Is the metaplectic group not a matrix group - counterexample Is the statement below false?
"The metaplectic group Mp2(R) is not a matrix group: it has no faithful finite-dimensional representations."

Possible "counterexample":
Sp(2n,R) is a subgroup of O(4n,C) (or O(2n,2n) if you prefer).
So the Clifford algebraic Pin group will contain a double cover. The double cover will definitely be disconnected if Sp(2n,R) is not a subgroup of SO(4n,C). It should be connected if it is entirely in the Spin subgroup of the Pin group.
Consider the case of Sp(2,R). If we have a 2x2 real matrix with determinant 1, we can establish an isomorphism in SO(4,C) as follows: a^2-b^2-c^2+d^2 = 1
[a+b,c-d;c+d,a-b]  <--->  [a,-bi,-ci,-d;bi,a,d,-ci;ci,-d,a,bi;d,ci,-bi,a]                   
Since Spin(4,C) will double cover SO(4,C), we could have a connected double cover of Sp(2,R).

Note: The proposed "example" is false due to submitted answer. Thanks.

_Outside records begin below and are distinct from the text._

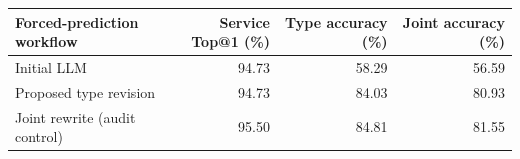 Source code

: \begin{tabular*}{\linewidth}{@{\extracolsep{\fill}}lrrr@{}}
\toprule
Forced-prediction workflow & Service Top@1 (\%) & Type accuracy (\%) & Joint accuracy (\%) \\
\midrule
Initial LLM & 94.73 & 58.29 & 56.59 \\
Proposed type revision & 94.73 & 84.03 & 80.93 \\
Joint rewrite (audit control) & 95.50 & 84.81 & 81.55 \\
\bottomrule
\end{tabular*}
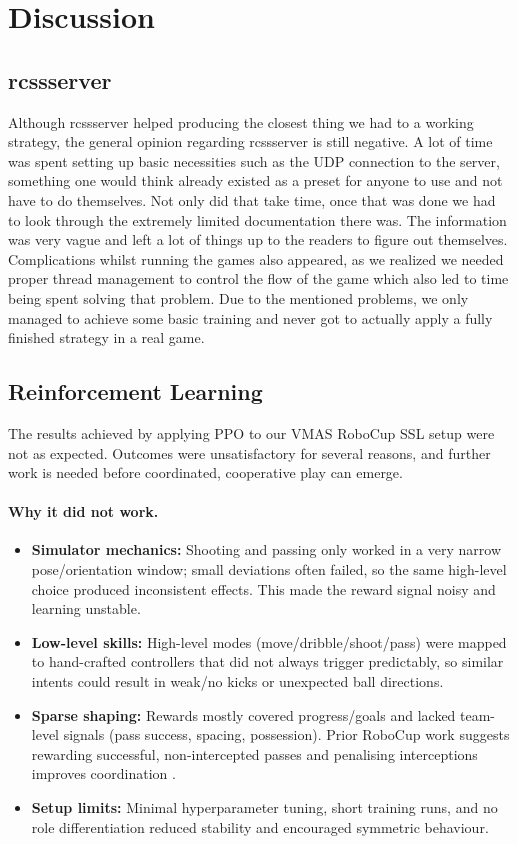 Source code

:\section{Discussion}
\label{section:disc}

\subsection{rcssserver}
Although rcssserver helped producing the closest thing we had to a working strategy, the general opinion regarding rcssserver is still negative. A lot of time was spent setting up basic necessities such as the UDP connection to the server, something one would think already existed as a preset for anyone to use and not have to do themselves. Not only did that take time, once that was done we had to look through the extremely limited documentation there was. The information was very vague and left a lot of things up to the readers to figure out themselves. Complications whilst running the games also appeared, as we realized we needed proper thread management to control the flow of the game which also led to time being spent solving that problem. Due to the mentioned problems, we only managed to achieve some basic training and never got to actually apply a fully finished strategy in a real game.

\subsection{Reinforcement Learning}
The results achieved by applying PPO to our VMAS RoboCup SSL setup were not as expected. Outcomes were unsatisfactory for several reasons, and further work is needed before coordinated, cooperative play can emerge.

\paragraph{Why it did not work.}
\begin{itemize}
  \item \textbf{Simulator mechanics:} Shooting and passing only worked in a very narrow pose/orientation window; small deviations often failed, so the same high-level choice produced inconsistent effects. This made the reward signal noisy and learning unstable.
  \item \textbf{Low-level skills:} High-level modes (move/dribble/shoot/pass) were mapped to hand-crafted controllers that did not always trigger predictably, so similar intents could result in weak/no kicks or unexpected ball directions.
  \item \textbf{Sparse shaping:} Rewards mostly covered progress/goals and lacked team-level signals (pass success, spacing, possession). Prior RoboCup work suggests rewarding successful, non-intercepted passes and penalising interceptions improves coordination \cite{SRC2018Team}.
  \item \textbf{Setup limits:} Minimal hyperparameter tuning, short training runs, and no role differentiation reduced stability and encouraged symmetric behaviour.
\end{itemize}

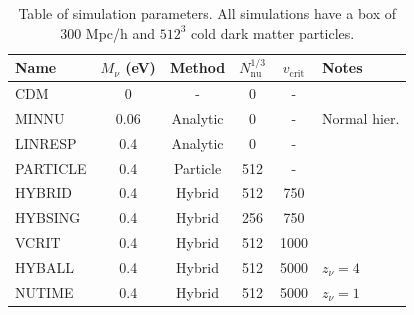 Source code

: \documentclass[useAMS, usenatbib]{mnras}
\begin{document}
\begin{table}
\begin{center}
\begin{tabular}{|l|c|c|c|c|l|}
\hline
    Name & $M_\nu$ (eV) & Method & $N_\mathrm{nu}^{1/3}$ & $v_\mathrm{crit}$ & Notes \\
\hline
CDM    &       0             &    -          & 0         & - &    \\
MINNU    &     0.06            &   Analytic    & 0         & - &  Normal hier.  \\
LINRESP    &     0.4             &   Analytic    & 0         & - &    \\
PARTICLE    &     0.4             &   Particle    & 512       & - &    \\
HYBRID    &     0.4             &   Hybrid      & 512       & 750 & \\
HYBSING    &     0.4             &   Hybrid      & 256       & 750 & \\
VCRIT    &     0.4             &   Hybrid      & 512       & 1000 & \\
HYBALL    &     0.4             &   Hybrid      & 512       & 5000 & $z_\nu = 4$ \\
NUTIME    &     0.4             &   Hybrid      & 512       & 5000 & $z_\nu = 1$  \\

\hline
\end{tabular}
\end{center}
\caption{Table of simulation parameters. All simulations have a box of $300$ Mpc/h
and $512^3$ cold dark matter particles.
}
\label{tab:simulations}
\end{table}
\end{document}
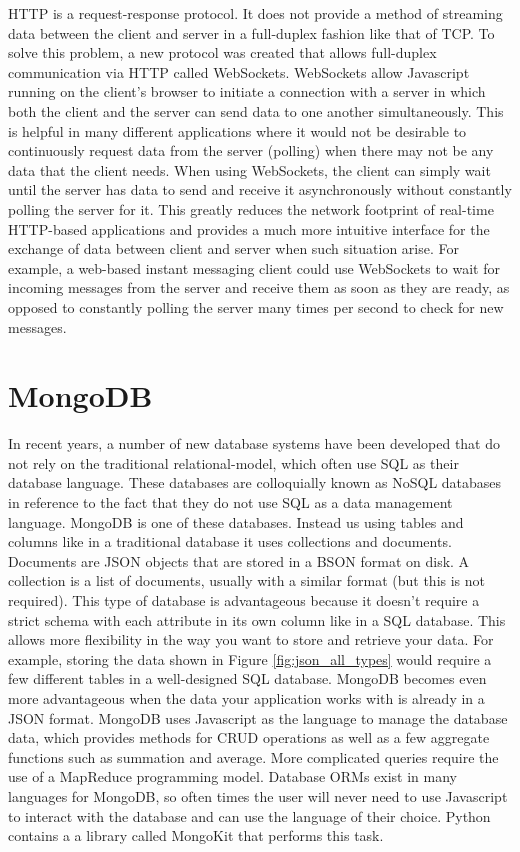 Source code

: HTTP is a request-response protocol. It does not provide a method of streaming data between the client and server in a full-duplex fashion like that of TCP. To solve this problem, a new protocol was created that allows full-duplex communication via HTTP called WebSockets. WebSockets allow Javascript running on the client's browser to initiate a connection with a server in which both the client and the server can send data to one another simultaneously\cite{fette2011websocket}. This is helpful in many different applications where it would not be desirable to continuously request data from the server (polling) when there may not be any data that the client needs. When using WebSockets, the client can simply wait until the server has data to send and receive it asynchronously without constantly polling the server for it. This greatly reduces the network footprint of real-time HTTP-based applications and provides a much more intuitive interface for the exchange of data between client and server when such situation arise. For example, a web-based instant messaging client could use WebSockets to wait for incoming messages from the server and receive them as soon as they are ready, as opposed to constantly polling the server many times per second to check for new messages.

\section{MongoDB}

In recent years, a number of new database systems have been developed that do not rely on the traditional relational-model, which often use SQL as their database language. These databases are colloquially known as NoSQL databases in reference to the fact that they do not use SQL as a data management language\cite{lith2010investigating}. MongoDB is one of these databases. Instead us using tables and columns like in a traditional database it uses collections and documents\cite{chodorow2013mongodb}. Documents are JSON objects that are stored in a BSON format on disk. A collection is a list of documents, usually with a similar format (but this is not required). This type of database is advantageous because it doesn't require a strict schema with each attribute in its own column like in a SQL database\cite{chodorow2013mongodb}. This allows more flexibility in the way you want to store and retrieve your data. For example, storing the data shown in Figure \ref{fig:json_all_types} would require a few different tables in a well-designed SQL database. MongoDB becomes even more advantageous when the data your application works with is already in a JSON format. MongoDB uses Javascript as the language to manage the database data, which provides methods for CRUD operations as well as a few aggregate functions such as summation and average. More complicated queries require the use of a MapReduce programming model\cite{chodorow2013mongodb}. Database ORMs exist in many languages for MongoDB, so often times the user will never need to use Javascript to interact with the database and can use the language of their choice. Python contains a a library called MongoKit that performs this task\cite{tsoukalos2014using}.

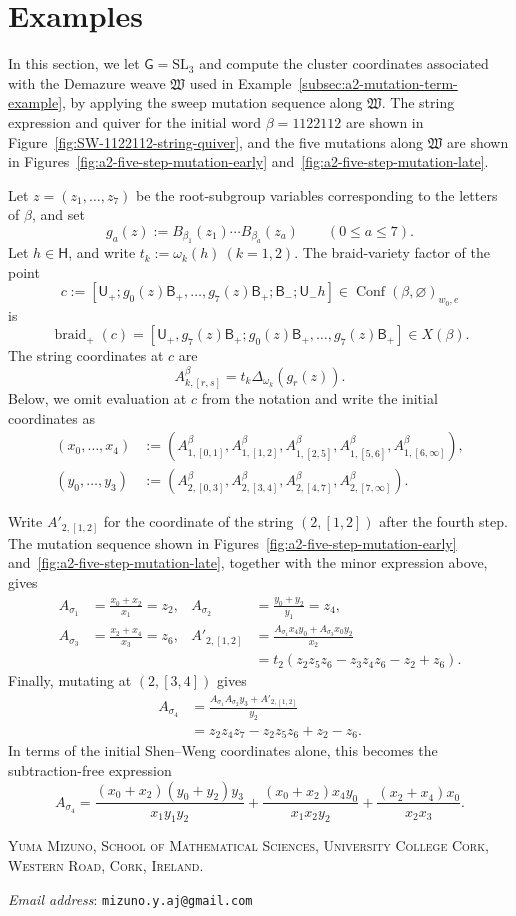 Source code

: \documentclass[10pt,a4paper]{article}
\theoremstyle{definition}
\theoremstyle{remark}
\newcommand{\groupG}{\mathsf{G}}
\newcommand{\borelB}{\mathsf{B}}
\newcommand{\unipotentU}{\mathsf{U}}
\newcommand{\torusH}{\mathsf{H}}
\newcommand{\Conf}{\operatorname{Conf}}
\newcommand{\fW}{\mathfrak W}
\begin{document}
\section{Examples}

In this section, we let \(\groupG=\mathrm{SL}_3\) and compute the cluster
coordinates associated with the Demazure weave \(\fW\) used in
Example~\ref{subsec:a2-mutation-term-example}, by applying the sweep mutation
sequence along \(\fW\).
The string expression and
quiver for the initial word \(\beta=1122112\) are shown in
Figure~\ref{fig:SW-1122112-string-quiver}, and the five mutations along \(\fW\)
are shown in Figures~\ref{fig:a2-five-step-mutation-early}
and~\ref{fig:a2-five-step-mutation-late}.

Let \(z=(z_1,\ldots,z_7)\) be the root-subgroup variables corresponding to
the letters of \(\beta\), and set
\[
 g_a(z):=B_{\beta_1}(z_1)\cdots B_{\beta_a}(z_a)
 \qquad(0\le a\le7).
\]
Let \(h\in\torusH\), and write \(t_k:=\omega_k(h)\ (k=1,2)\).  The
braid-variety factor of the point
\[
 c
 :=[\unipotentU_+;
     g_0(z)\borelB_+,\ldots,g_7(z)\borelB_+;
     \borelB_-;\unipotentU_-h]
 \in\Conf(\beta,\varnothing)_{w_0,e}
\]
is
\[
 \operatorname{braid}_+(c)
 =[\unipotentU_+,g_7(z)\borelB_+;
   g_0(z)\borelB_+,\ldots,g_7(z)\borelB_+]
 \in X(\beta).
\]
The string coordinates at \(c\) are
\[
 A_{k,[r,s]}^\beta=t_k\Delta_{\omega_k}(g_r(z)).
\]
Below, we omit evaluation at \(c\) from the notation and write the initial
coordinates as
\begin{align*}
 (x_0,\ldots,x_4)
 &:=(A_{1,[0,1]}^\beta,A_{1,[1,2]}^\beta,
     A_{1,[2,5]}^\beta,A_{1,[5,6]}^\beta,
     A_{1,[6,\infty]}^\beta),\\
 (y_0,\ldots,y_3)
 &:=(A_{2,[0,3]}^\beta,A_{2,[3,4]}^\beta,
     A_{2,[4,7]}^\beta,A_{2,[7,\infty]}^\beta).
\end{align*}

Write \(A'_{2,[1,2]}\) for the coordinate of the string \((2,[1,2])\) after
the fourth step.  The mutation sequence shown in
Figures~\ref{fig:a2-five-step-mutation-early}
and~\ref{fig:a2-five-step-mutation-late}, together with the minor expression
above, gives
\begin{align*}
 A_{\sigma_1}
 &=\frac{x_0+x_2}{x_1}=z_2,
 &
 A_{\sigma_2}
 &=\frac{y_0+y_2}{y_1}=z_4,\\
 A_{\sigma_3}
 &=\frac{x_2+x_4}{x_3}=z_6,
 &
 A'_{2,[1,2]}
 &=\frac{A_{\sigma_1}x_4y_0+A_{\sigma_3}x_0y_2}{x_2}\\
 &&&=t_2(z_2z_5z_6-z_3z_4z_6-z_2+z_6).
\end{align*}
Finally, mutating at \((2,[3,4])\) gives
\begin{align*}
 A_{\sigma_4}
 &=\frac{A_{\sigma_1}A_{\sigma_2}y_3
          +A'_{2,[1,2]}}{y_2}\\
 &=z_2z_4z_7-z_2z_5z_6+z_2-z_6.
\end{align*}
In terms of the initial Shen--Weng coordinates alone, this becomes the
subtraction-free expression
\[
 A_{\sigma_4}
 =\frac{(x_0+x_2)(y_0+y_2)y_3}{x_1y_1y_2}
  +\frac{(x_0+x_2)x_4y_0}{x_1x_2y_2}
  +\frac{(x_2+x_4)x_0}{x_2x_3}.
\]

\printbibliography

\bigskip

\noindent
\textsc{Yuma Mizuno, School of Mathematical Sciences, University College Cork, Western Road,
Cork, Ireland.}\par
\noindent
\textit{Email address}: \texttt{mizuno.y.aj@gmail.com}
\end{document}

 A: Keep in mind that any finite-dimensional representation of a Lie group determines a finite-dimensional representation of its Lie algebra, and for a connected Lie group the induced Lie algebra representation determines the Lie group representation.
However, every finite-dimensional representation of $\operatorname{Lie}(\mathrm{Mp}(2,\mathbb R)) = \mathfrak{sl}(2,\mathbb R)$ comes from a representation of $\mathrm{SL}(2,\mathbb R)$, and so does not come from a faithful rep of $\mathrm{Mp}(2,\mathbb R)$. One way to see this by directly classifying all finite-dimensional $\mathfrak{sl}(2,\mathbb R)$ representations, which is not too difficult.  A better way is to observe that any $\mathfrak{sl}(2,\mathbb R)$-representation $V$ embeds in an $\mathfrak{sl}(2,\mathbb C)$-representation $V \otimes \mathbb C$, but $\mathrm{SL}(2,\mathbb C)$ is simply connected, so $V \otimes \mathbb C$ is a representation of $\mathrm{SL}(2,\mathbb C)$, and so the $\mathrm{Mp}(2,\mathbb R)$-representation that gave rise to $V$ factors through $\mathrm{SL}(2,\mathbb C)$, and on the other hand the map $\mathrm{Mp}(2,\mathbb R) \to \mathrm{SL}(2,\mathbb C)$ factors through $\mathrm{SL}(2,\mathbb R)$ and is not faithful.
A: The answer of Theo seems to be right. Nevertheless, it is not explained that "the Mp(2,R)-representation that gave rise to V factors through SL(2,C) and on the other hand Mp(2,R) -> SL(2,C) factors through SL(2,R)". This cannot be true in general. E.g. in the case of SO(n) and Spin(n), i.e., when SL(2,R) is replaced by SO(n) and Mp(2,R) by Spin(n). Note that  Spin(n,C) is (as SL(2,C)) simply connected as well (so topologically, it works). I think a bit incomplete part of the answer - for me - can be in factorizations related to the complexifications. (SO(n) is a compact real of SO(n,C), but SL(n,R) is split real of SL(n,C) - this should explain the difference bteween the SO and Sp-cases).